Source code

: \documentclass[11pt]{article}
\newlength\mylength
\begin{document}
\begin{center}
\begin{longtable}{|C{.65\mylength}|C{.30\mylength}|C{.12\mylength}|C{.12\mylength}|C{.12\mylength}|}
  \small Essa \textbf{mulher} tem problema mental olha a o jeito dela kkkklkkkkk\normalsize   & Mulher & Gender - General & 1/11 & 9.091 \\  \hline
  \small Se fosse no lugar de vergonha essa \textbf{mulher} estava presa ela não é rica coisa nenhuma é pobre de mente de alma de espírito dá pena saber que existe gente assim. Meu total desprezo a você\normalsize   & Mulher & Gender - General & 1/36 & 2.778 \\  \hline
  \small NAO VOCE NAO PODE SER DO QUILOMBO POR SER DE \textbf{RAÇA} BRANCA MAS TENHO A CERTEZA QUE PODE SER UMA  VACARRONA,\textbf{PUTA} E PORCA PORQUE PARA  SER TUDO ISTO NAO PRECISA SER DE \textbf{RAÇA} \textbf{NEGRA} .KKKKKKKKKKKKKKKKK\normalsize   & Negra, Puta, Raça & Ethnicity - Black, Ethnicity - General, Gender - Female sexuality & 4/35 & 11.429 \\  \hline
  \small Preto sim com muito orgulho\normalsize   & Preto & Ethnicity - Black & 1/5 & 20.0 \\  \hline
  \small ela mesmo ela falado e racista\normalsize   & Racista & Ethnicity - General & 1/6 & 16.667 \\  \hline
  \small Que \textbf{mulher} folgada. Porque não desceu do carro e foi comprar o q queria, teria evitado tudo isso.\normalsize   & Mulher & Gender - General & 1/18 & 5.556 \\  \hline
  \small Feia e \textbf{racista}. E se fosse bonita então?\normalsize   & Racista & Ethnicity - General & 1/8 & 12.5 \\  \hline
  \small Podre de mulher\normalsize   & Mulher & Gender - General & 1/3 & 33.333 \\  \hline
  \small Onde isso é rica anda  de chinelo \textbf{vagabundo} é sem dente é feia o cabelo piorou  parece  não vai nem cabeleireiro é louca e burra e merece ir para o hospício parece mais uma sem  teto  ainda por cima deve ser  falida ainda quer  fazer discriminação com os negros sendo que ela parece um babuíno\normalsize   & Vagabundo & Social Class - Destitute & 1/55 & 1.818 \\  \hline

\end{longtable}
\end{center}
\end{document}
***
ASSIGNED TASK: If the string "Racista" appears in a line of the data above, that line counts. State how many such lines there are and nothing more.

RESPONSE TO THE EXERCISE: 2